近藤史恵『サクリファイス』/山岸凉子『甕のぞきの色』と『白眼子』
Posted at 11/01/16 PermaLink» Tweet
昨日帰京。昨日は仕事は大体暇だった。6時半まで仕事をし、7時前の特急で上京。車中では読むものがあったから、久しぶりに朝日新聞を買わないで乗車した。ちょうど郷里の駅を出る頃雪が降り始めていて、私の実家の町はそれほどでもなかったが隣の駅はもう5センチくらい積もっていた。
サクリファイス (新潮文庫) | |
近藤 史恵 | |
新潮社 |
近藤史恵『サクリファイス』(新潮文庫、2010)読了。自転車のロードレースについてコンパクトに知識を得るには絶好の作品、という感じ。筋書きとしては確かに面白い。しかし、普段私が読むような小説とはいろいろ毛色が異なっているせいか、読み終わってしばらくしてからどんどん疑問とか不満とかがわきあがってくる。まず、(あ、以下ネタバレ多々あり)石尾さんという人が偉すぎる。一応それまでのストーリーや説明でロードレースをこよなく愛し、後輩たちの将来を棒に振らせたくないために自分の命を犠牲にした、ということがある程度説得的に書かれているけれども、しかし読み終わってからそんな単純な納得の仕方は出来ないなという気持ちがどんどん強くなってきた。後輩たちのチャンスは潰えるかも知れないが、とりあえず監督に連絡して棄権させるというのが普通だろう。それはあまりに極端な行動なんであって、同様な行動の一例として袴田を落車させた件が書かれているが、それもなんだか理解に苦しむ。自転車をこよなく愛していた、で理由付けとして十分なんだろうか。

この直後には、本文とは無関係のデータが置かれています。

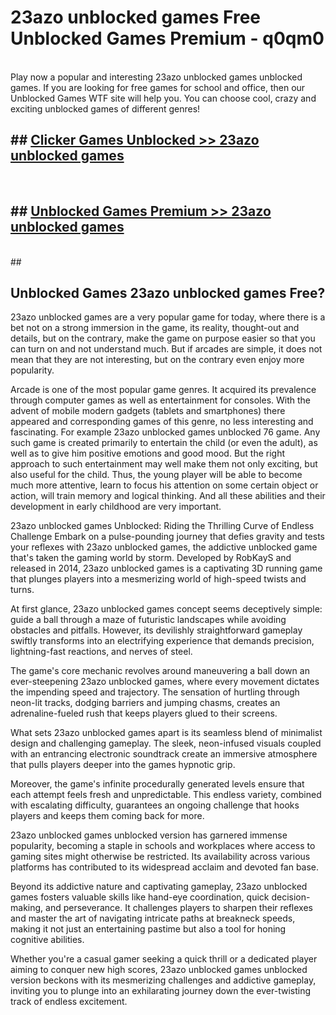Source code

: # 23azo unblocked games  Free Unblocked Games Premium - q0qm0 <br>
<br>
Play now a popular and interesting 23azo unblocked games unblocked games. If you are looking for free games for school and office, then our Unblocked Games WTF site will help you. You can choose cool, crazy and exciting unblocked games of different genres!


## ##  [Clicker Games Unblocked >> 23azo unblocked games](https://lesson1.guru?title=23azo_unblocked_games)
  <br>

##  ## [Unblocked Games Premium >> 23azo unblocked games](https://lesson1.guru?title=23azo_unblocked_games)
  <br>
  ##



## Unblocked Games 23azo unblocked games Free?

23azo unblocked games are a very popular game for today, where there is a bet not on a strong immersion in the game, its reality, thought-out and details, but on the contrary, make the game on purpose easier so that you can turn on and not understand much. But if arcades are simple, it does not mean that they are not interesting, but on the contrary even enjoy more popularity.

Arcade is one of the most popular game genres. It acquired its prevalence through computer games as well as entertainment for consoles. With the advent of mobile modern gadgets (tablets and smartphones) there appeared and corresponding games of this genre, no less interesting and fascinating. For example 23azo unblocked games unblocked 76 game. Any such game is created primarily to entertain the child (or even the adult), as well as to give him positive emotions and good mood. But the right approach to such entertainment may well make them not only exciting, but also useful for the child. Thus, the young player will be able to become much more attentive, learn to focus his attention on some certain object or action, will train memory and logical thinking. And all these abilities and their development in early childhood are very important.

23azo unblocked games Unblocked: Riding the Thrilling Curve of Endless Challenge
Embark on a pulse-pounding journey that defies gravity and tests your reflexes with 23azo unblocked games, the addictive unblocked game that's taken the gaming world by storm. Developed by RobKayS and released in 2014, 23azo unblocked games is a captivating 3D running game that plunges players into a mesmerizing world of high-speed twists and turns.

At first glance, 23azo unblocked games concept seems deceptively simple: guide a ball through a maze of futuristic landscapes while avoiding obstacles and pitfalls. However, its devilishly straightforward gameplay swiftly transforms into an electrifying experience that demands precision, lightning-fast reactions, and nerves of steel.

The game's core mechanic revolves around maneuvering a ball down an ever-steepening 23azo unblocked games, where every movement dictates the impending speed and trajectory. The sensation of hurtling through neon-lit tracks, dodging barriers and jumping chasms, creates an adrenaline-fueled rush that keeps players glued to their screens.

What sets 23azo unblocked games apart is its seamless blend of minimalist design and challenging gameplay. The sleek, neon-infused visuals coupled with an entrancing electronic soundtrack create an immersive atmosphere that pulls players deeper into the games hypnotic grip.

Moreover, the game's infinite procedurally generated levels ensure that each attempt feels fresh and unpredictable. This endless variety, combined with escalating difficulty, guarantees an ongoing challenge that hooks players and keeps them coming back for more.

23azo unblocked games unblocked version has garnered immense popularity, becoming a staple in schools and workplaces where access to gaming sites might otherwise be restricted. Its availability across various platforms has contributed to its widespread acclaim and devoted fan base.

Beyond its addictive nature and captivating gameplay, 23azo unblocked games fosters valuable skills like hand-eye coordination, quick decision-making, and perseverance. It challenges players to sharpen their reflexes and master the art of navigating intricate paths at breakneck speeds, making it not just an entertaining pastime but also a tool for honing cognitive abilities.

Whether you're a casual gamer seeking a quick thrill or a dedicated player aiming to conquer new high scores, 23azo unblocked games unblocked version beckons with its mesmerizing challenges and addictive gameplay, inviting you to plunge into an exhilarating journey down the ever-twisting track of endless excitement.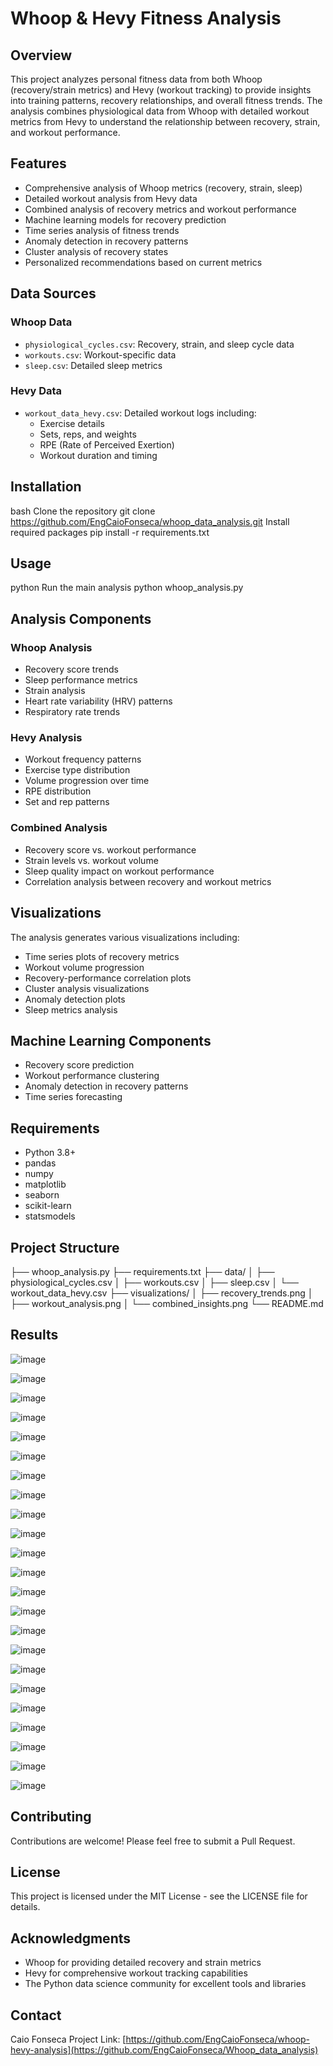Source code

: # Whoop & Hevy Fitness Analysis


## Overview
This project analyzes personal fitness data from both Whoop (recovery/strain metrics) and Hevy (workout tracking) to provide insights into training patterns, recovery relationships, and overall fitness trends. The analysis combines physiological data from Whoop with detailed workout metrics from Hevy to understand the relationship between recovery, strain, and workout performance.

## Features
- Comprehensive analysis of Whoop metrics (recovery, strain, sleep)
- Detailed workout analysis from Hevy data
- Combined analysis of recovery metrics and workout performance
- Machine learning models for recovery prediction
- Time series analysis of fitness trends
- Anomaly detection in recovery patterns
- Cluster analysis of recovery states
- Personalized recommendations based on current metrics

## Data Sources
### Whoop Data
- `physiological_cycles.csv`: Recovery, strain, and sleep cycle data
- `workouts.csv`: Workout-specific data
- `sleep.csv`: Detailed sleep metrics

### Hevy Data
- `workout_data_hevy.csv`: Detailed workout logs including:
  - Exercise details
  - Sets, reps, and weights
  - RPE (Rate of Perceived Exertion)
  - Workout duration and timing

## Installation

bash
Clone the repository
git clone https://github.com/EngCaioFonseca/whoop_data_analysis.git
Install required packages
pip install -r requirements.txt

## Usage

python
Run the main analysis
python whoop_analysis.py

## Analysis Components

### Whoop Analysis
- Recovery score trends
- Sleep performance metrics
- Strain analysis
- Heart rate variability (HRV) patterns
- Respiratory rate trends

### Hevy Analysis
- Workout frequency patterns
- Exercise type distribution
- Volume progression over time
- RPE distribution
- Set and rep patterns

### Combined Analysis
- Recovery score vs. workout performance
- Strain levels vs. workout volume
- Sleep quality impact on workout performance
- Correlation analysis between recovery and workout metrics

## Visualizations
The analysis generates various visualizations including:
- Time series plots of recovery metrics
- Workout volume progression
- Recovery-performance correlation plots
- Cluster analysis visualizations
- Anomaly detection plots
- Sleep metrics analysis

## Machine Learning Components
- Recovery score prediction
- Workout performance clustering
- Anomaly detection in recovery patterns
- Time series forecasting

## Requirements
- Python 3.8+
- pandas
- numpy
- matplotlib
- seaborn
- scikit-learn
- statsmodels

## Project Structure

├── whoop_analysis.py
├── requirements.txt
├── data/
│ ├── physiological_cycles.csv
│ ├── workouts.csv
│ ├── sleep.csv
│ └── workout_data_hevy.csv
├── visualizations/
│ ├── recovery_trends.png
│ ├── workout_analysis.png
│ └── combined_insights.png
└── README.md

## Results


![image](https://github.com/user-attachments/assets/5a67a6d5-18cc-4dbc-8227-5ee7398461d8)

![image](https://github.com/user-attachments/assets/d68893e6-ec7f-496f-aaf1-892d141810b8)

![image](https://github.com/user-attachments/assets/33fbf941-3a44-4f69-9cd8-42ba014fdcbb)

![image](https://github.com/user-attachments/assets/26b07ef6-14ab-4442-8c9e-e47205bf8707)

![image](https://github.com/user-attachments/assets/0824f8b8-7c5f-4b59-a305-79c4069d9253)

![image](https://github.com/user-attachments/assets/fc910463-da1e-491a-8b01-576cc3be7d3f)

![image](https://github.com/user-attachments/assets/81ed9be3-802b-4bae-bf93-bf96fba5ec4c)

![image](https://github.com/user-attachments/assets/5ecf4925-219a-4667-a68c-9885fd833b0c)

![image](https://github.com/user-attachments/assets/51ce832d-5333-49c4-b53f-271549801096)

![image](https://github.com/user-attachments/assets/e7c9e232-3d8b-4121-97b4-e0b2dba65185)

![image](https://github.com/user-attachments/assets/39b07678-2908-4b4f-ab5e-88fd8fa9af3d)

![image](https://github.com/user-attachments/assets/44487eef-a3b4-4871-bb3b-682920b9d7e0)

![image](https://github.com/user-attachments/assets/e4d939b5-7b0d-48ca-9f04-548026553353)

![image](https://github.com/user-attachments/assets/ea1c8db3-60a8-40c8-9918-42782de1f5c9)

![image](https://github.com/user-attachments/assets/cf103b44-3ae9-4d8f-b310-7d57f71e472d)

![image](https://github.com/user-attachments/assets/4890d366-2eb2-4753-9328-cec4d62aed3b)

![image](https://github.com/user-attachments/assets/0d9d4eaa-f02d-4fc4-9a82-9041db8b61f3)

![image](https://github.com/user-attachments/assets/6ca4522c-cc34-4f92-aba2-79859aa31f88)

![image](https://github.com/user-attachments/assets/07f85f2a-9f9b-4272-ac9e-a7a9227970be)

![image](https://github.com/user-attachments/assets/43d218ce-485e-475a-b253-3b9562818e55)

![image](https://github.com/user-attachments/assets/decdb900-3164-4620-83d9-933a0e9150c9)

![image](https://github.com/user-attachments/assets/256e0c4c-afcc-41c5-aa41-28103db77552)

![image](https://github.com/user-attachments/assets/3bf14b39-96cd-4b8a-b718-67e47149a0aa)



## Contributing
Contributions are welcome! Please feel free to submit a Pull Request.

## License
This project is licensed under the MIT License - see the LICENSE file for details.

## Acknowledgments
- Whoop for providing detailed recovery and strain metrics
- Hevy for comprehensive workout tracking capabilities
- The Python data science community for excellent tools and libraries

## Contact
Caio Fonseca
Project Link: [https://github.com/EngCaioFonseca/whoop-hevy-analysis](https://github.com/EngCaioFonseca/Whoop_data_analysis)


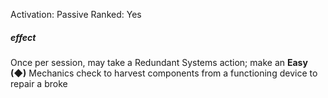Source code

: Activation: Passive
Ranked: Yes
##### effect
Once per session, may take a Redundant Systems action; make an **Easy (◆)** Mechanics check to harvest components from a functioning device to repair a broke
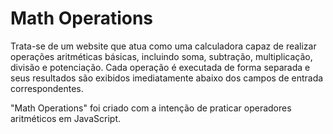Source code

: # Math Operations
Trata-se de um website que atua como uma calculadora capaz de realizar operações aritméticas básicas, incluindo soma, subtração, multiplicação, divisão e potenciação. Cada operação é executada de forma separada e seus resultados são exibidos imediatamente abaixo dos campos de entrada correspondentes.

"Math Operations" foi criado com a intenção de praticar operadores aritméticos em JavaScript.
 

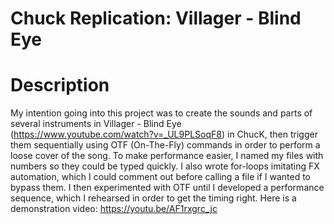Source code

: # Chuck Replication: Villager - Blind Eye
# Description
My intention going into this project was to create the sounds and parts of several instruments in Villager - Blind Eye (https://www.youtube.com/watch?v=_UL9PLSoqF8) in ChucK, then trigger them sequentially using OTF (On-The-Fly) commands in order to perform a loose cover of the song. To make performance easier, I named my files with numbers so they could be typed quickly. I also wrote for-loops imitating FX automation, which I could comment out before calling a file if I wanted to bypass them. I then experimented with OTF until I developed a performance sequence, which I rehearsed in order to get the timing right. Here is a demonstration video: https://youtu.be/AF1rxgrc_jc
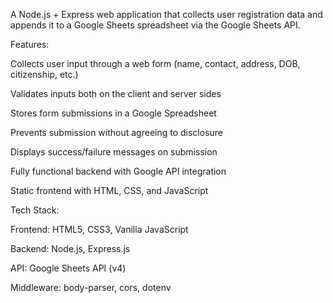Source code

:A Node.js + Express web application that collects user registration data and appends it to a Google Sheets spreadsheet via the Google Sheets API.

Features:

Collects user input through a web form (name, contact, address, DOB, citizenship, etc.)

Validates inputs both on the client and server sides

Stores form submissions in a Google Spreadsheet

Prevents submission without agreeing to disclosure

Displays success/failure messages on submission

Fully functional backend with Google API integration

Static frontend with HTML, CSS, and JavaScript

Tech Stack:

Frontend: HTML5, CSS3, Vanilla JavaScript

Backend: Node.js, Express.js

API: Google Sheets API (v4)

Middleware: body-parser, cors, dotenv
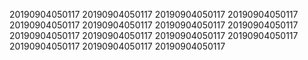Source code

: 20190904050117
20190904050117
20190904050117
20190904050117
20190904050117
20190904050117
20190904050117
20190904050117
20190904050117
20190904050117
20190904050117
20190904050117
20190904050117
20190904050117
20190904050117
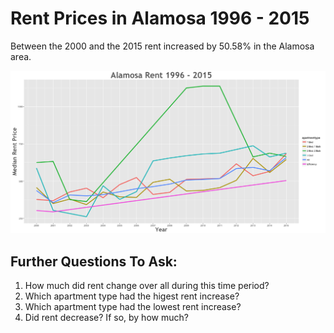 Rent Prices in Alamosa 1996 - 2015
================

Between the 2000 and the 2015 rent increased by 50.58% in the Alamosa area.

![](../images/alamosa.png)

Further Questions To Ask:
-------------------------

1.  How much did rent change over all during this time period?
2.  Which apartment type had the higest rent increase?
3.  Which apartment type had the lowest rent increase?
4.  Did rent decrease? If so, by how much?
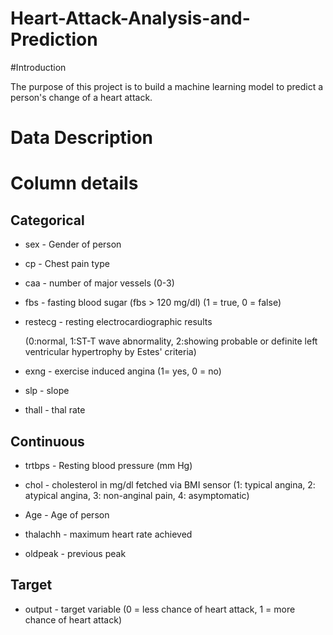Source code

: # Heart-Attack-Analysis-and-Prediction

#Introduction

The purpose of this project is to build a machine learning model to predict a person's change of a heart attack.


# Data Description

# Column details

## Categorical 
* sex - Gender of person
* cp - Chest pain type
* caa - number of major vessels (0-3)

* fbs - fasting blood sugar (fbs > 120 mg/dl) (1 = true, 0 = false)
* restecg - resting electrocardiographic results 

    (0:normal, 1:ST-T wave abnormality, 2:showing probable or definite left ventricular hypertrophy by Estes' criteria)

* exng - exercise induced angina (1= yes, 0 = no)
* slp - slope
* thall - thal rate

## Continuous 

* trtbps - Resting blood pressure (mm Hg)
* chol - cholesterol in mg/dl fetched via BMI sensor
    (1: typical angina, 2: atypical angina, 3: non-anginal pain, 4: asymptomatic)
    
* Age - Age of person
* thalachh - maximum heart rate achieved
* oldpeak - previous peak



## Target
* output - target variable (0 = less chance of heart attack, 1 = more chance of heart attack)
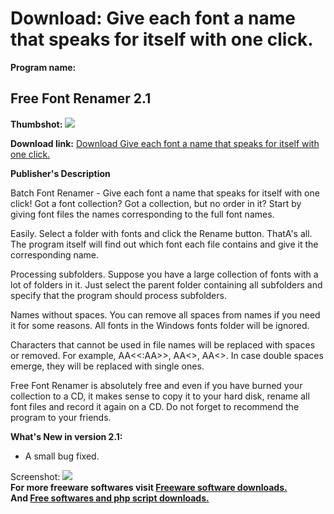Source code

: # Download: Give each font a name that speaks for itself with one click.

**Program name:**

## Free Font Renamer 2.1

  
**Thumbshot:** ![](http://www.freewarefiles.com/screenshot/freefontrenamer_md.gif)   
  
**Download link:** [Download Give each font a name that speaks for itself with one click.](http://freesoftwares.boysofts.com/Free-Font-Renamer_program_19645.html)  
  


**Publisher's Description**  
  


Batch Font Renamer - Give each font a name that speaks for itself with one click! Got a font collection? Got a collection, but no order in it? Start by giving font files the names corresponding to the full font names. 

Easily. Select a folder with fonts and click the Rename button. ThatA's all. The program itself will find out which font each file contains and give it the corresponding name.

Processing subfolders. Suppose you have a large collection of fonts with a lot of folders in it. Just select the parent folder containing all subfolders and specify that the program should process subfolders. 

Names without spaces. You can remove all spaces from names if you need it for some reasons. All fonts in the Windows fonts folder will be ignored.

Characters that cannot be used in file names will be replaced with spaces or removed. For example, AA<<:AA>>, AA<>, AA<>. In case double spaces emerge, they will be replaced with single ones.

Free Font Renamer is absolutely free and even if you have burned your collection to a CD, it makes sense to copy it to your hard disk, rename all font files and record it again on a CD. Do not forget to recommend the program to your friends. 

**What's New in version 2.1:**

  * A small bug fixed. 

  
  
Screenshot: ![](http://www.freewarefiles.com/screenshot/freefontrenamer.gif)   
**For more freeware softwares visit [Freeware software downloads.](http://freesoftwares.boysofts.com/)**   
**And [Free softwares and php script downloads.](http://www.boysofts.com/)**
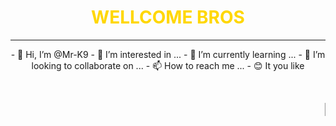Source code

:<center>
<font color=gold><h1><b>WELLCOME BROS</b></h1></font><hr>
- 👋 Hi, I’m @Mr-K9
- 👀 I’m interested in ...
- 🌱 I’m currently learning ...
- 💞️ I’m looking to collaborate on ...
- 📫 How to reach me ...
- 😊 It you like
<h1><b><marquee>H@CK3D BY K9</marquee></b></h1>
</center>		
<!---
Mr-K9/Mr-K9 is a ✨ special ✨ repository because its `README.md` (this file) appears on your GitHub profile.
You can click the Preview link to take a look at your changes.
--->
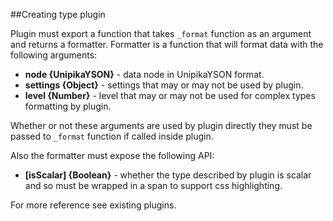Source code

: ##Creating type plugin

Plugin must export a function that takes `_format` function as an argument and returns a formatter. Formatter is a function that will format data with the following arguments:

- **node {UnipikaYSON}** - data node in UnipikaYSON format.
- **settings {Object}** - settings that may or may not be used by plugin.
- **level {Number}** - level that may or may not be used for complex types formatting by plugin.

Whether or not these arguments are used by plugin directly they must be passed to `_format` function if called inside plugin.

Also the formatter must expose the following API:

- **[isScalar] {Boolean}** - whether the type described by plugin is scalar and so must be wrapped in a span to support css highlighting.

For more reference see existing plugins.



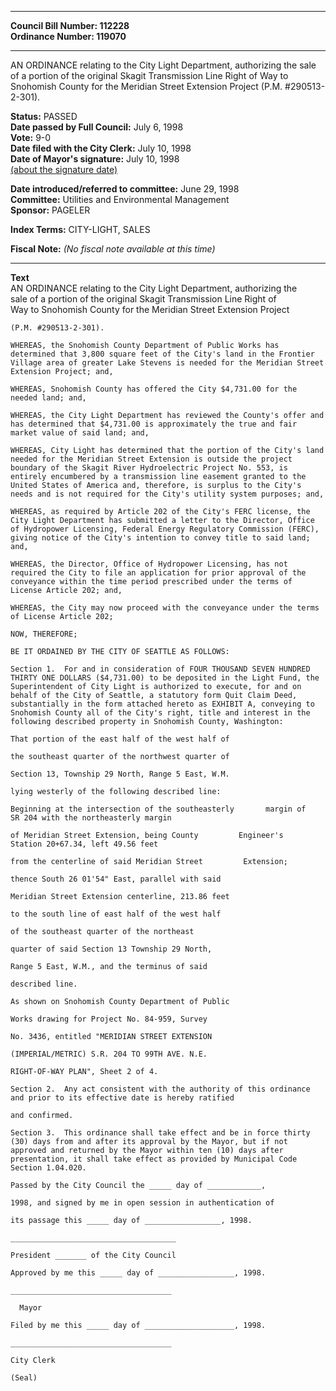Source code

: * * * * *  
  
**Council Bill Number: [](#h0)[](#h2)112228**   
**Ordinance Number: 119070**  
  
* * * * *  
  
AN ORDINANCE relating to the City Light Department, authorizing the sale of a portion of the original Skagit Transmission Line Right of Way to Snohomish County for the Meridian Street Extension Project (P.M. \#290513-2-301).  
  
**Status:** PASSED   
**Date passed by Full Council:** July 6, 1998   
**Vote:** 9-0   
**Date filed with the City Clerk:** July 10, 1998   
**Date of Mayor's signature:** July 10, 1998   
[(about the signature date)](/~public/approvaldate.htm)   
  
  
**Date introduced/referred to committee:** June 29, 1998   
**Committee:** Utilities and Environmental Management   
**Sponsor:** PAGELER   
  
**Index Terms:** CITY-LIGHT, SALES  
  
**Fiscal Note:** *(No fiscal note available at this time)*  
  
* * * * *  
  
**Text**  
    AN ORDINANCE relating to the City Light Department, authorizing the  
    sale of a portion of the original Skagit Transmission Line Right of  
    Way to Snohomish County for the Meridian Street Extension Project  
  
    (P.M. #290513-2-301).  
  
    WHEREAS, the Snohomish County Department of Public Works has  
    determined that 3,800 square feet of the City's land in the Frontier  
    Village area of greater Lake Stevens is needed for the Meridian Street  
    Extension Project; and,  
  
    WHEREAS, Snohomish County has offered the City $4,731.00 for the  
    needed land; and,  
  
    WHEREAS, the City Light Department has reviewed the County's offer and  
    has determined that $4,731.00 is approximately the true and fair  
    market value of said land; and,  
  
    WHEREAS, City Light has determined that the portion of the City's land  
    needed for the Meridian Street Extension is outside the project  
    boundary of the Skagit River Hydroelectric Project No. 553, is  
    entirely encumbered by a transmission line easement granted to the  
    United States of America and, therefore, is surplus to the City's  
    needs and is not required for the City's utility system purposes; and,  
  
    WHEREAS, as required by Article 202 of the City's FERC license, the  
    City Light Department has submitted a letter to the Director, Office  
    of Hydropower Licensing, Federal Energy Regulatory Commission (FERC),  
    giving notice of the City's intention to convey title to said land;  
    and,  
  
    WHEREAS, the Director, Office of Hydropower Licensing, has not  
    required the City to file an application for prior approval of the  
    conveyance within the time period prescribed under the terms of  
    License Article 202; and,  
  
    WHEREAS, the City may now proceed with the conveyance under the terms  
    of License Article 202;  
  
    NOW, THEREFORE;  
  
    BE IT ORDAINED BY THE CITY OF SEATTLE AS FOLLOWS:  
  
    Section 1.  For and in consideration of FOUR THOUSAND SEVEN HUNDRED  
    THIRTY ONE DOLLARS ($4,731.00) to be deposited in the Light Fund, the  
    Superintendent of City Light is authorized to execute, for and on  
    behalf of the City of Seattle, a statutory form Quit Claim Deed,  
    substantially in the form attached hereto as EXHIBIT A, conveying to  
    Snohomish County all of the City's right, title and interest in the  
    following described property in Snohomish County, Washington:  
  
    That portion of the east half of the west half of  
  
    the southeast quarter of the northwest quarter of  
  
    Section 13, Township 29 North, Range 5 East, W.M.  
  
    lying westerly of the following described line:  
  
    Beginning at the intersection of the southeasterly       margin of  
    SR 204 with the northeasterly margin  
  
    of Meridian Street Extension, being County         Engineer's  
    Station 20+67.34, left 49.56 feet  
  
    from the centerline of said Meridian Street         Extension;  
  
    thence South 26 01'54" East, parallel with said  
  
    Meridian Street Extension centerline, 213.86 feet  
  
    to the south line of east half of the west half  
  
    of the southeast quarter of the northeast  
  
    quarter of said Section 13 Township 29 North,  
  
    Range 5 East, W.M., and the terminus of said  
  
    described line.  
  
    As shown on Snohomish County Department of Public  
  
    Works drawing for Project No. 84-959, Survey  
  
    No. 3436, entitled "MERIDIAN STREET EXTENSION  
  
    (IMPERIAL/METRIC) S.R. 204 TO 99TH AVE. N.E.  
  
    RIGHT-OF-WAY PLAN", Sheet 2 of 4.  
  
    Section 2.  Any act consistent with the authority of this ordinance  
    and prior to its effective date is hereby ratified  
  
    and confirmed.  
  
    Section 3.  This ordinance shall take effect and be in force thirty  
    (30) days from and after its approval by the Mayor, but if not  
    approved and returned by the Mayor within ten (10) days after  
    presentation, it shall take effect as provided by Municipal Code  
    Section 1.04.020.  
  
    Passed by the City Council the _____ day of ____________,  
  
    1998, and signed by me in open session in authentication of  
  
    its passage this _____ day of _________________, 1998.  
  
    _____________________________________  
  
    President _______ of the City Council  
  
    Approved by me this _____ day of _________________, 1998.  
  
    ____________________________________  
  
      Mayor  
  
    Filed by me this _____ day of ____________________, 1998.  
  
    ____________________________________  
  
    City Clerk  
  
    (Seal)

それから、袴田という男が嫌過ぎるところ。自己輸血という不正を働き、「事故」で選手生命を断たれた後、復讐心を燃やして篠崎を引っ張り込み、石尾だけでなくヨーロッパ移籍の可能性さえささやかれた有望な若手たち、主人公の白石誓や伊庭までスキャンダルに塗れさせようとし、終いにはもと誓の恋人だった香乃まで使って薬物入りワインを届けさせる。そしてその毒を誓に向かって吐く。
そしてその恋人になった香乃が馬鹿すぎるところ。理由もなく振ったことに何の恨みも示さなかった誓に罪の意識を持ち続けてそれを袴田に吐き出し、それを「爪痕」とか言わせたり、罠の使いっ走りを演じたり、石尾への疑惑を増幅させたり、しまいには袴田と結婚してしまう。あまりに嫌過ぎ馬鹿すぎてこのバカっぷるには読み終わった直後から腹が立った。まあ、小説の登場人物に腹を立てたところで意味がないのだが。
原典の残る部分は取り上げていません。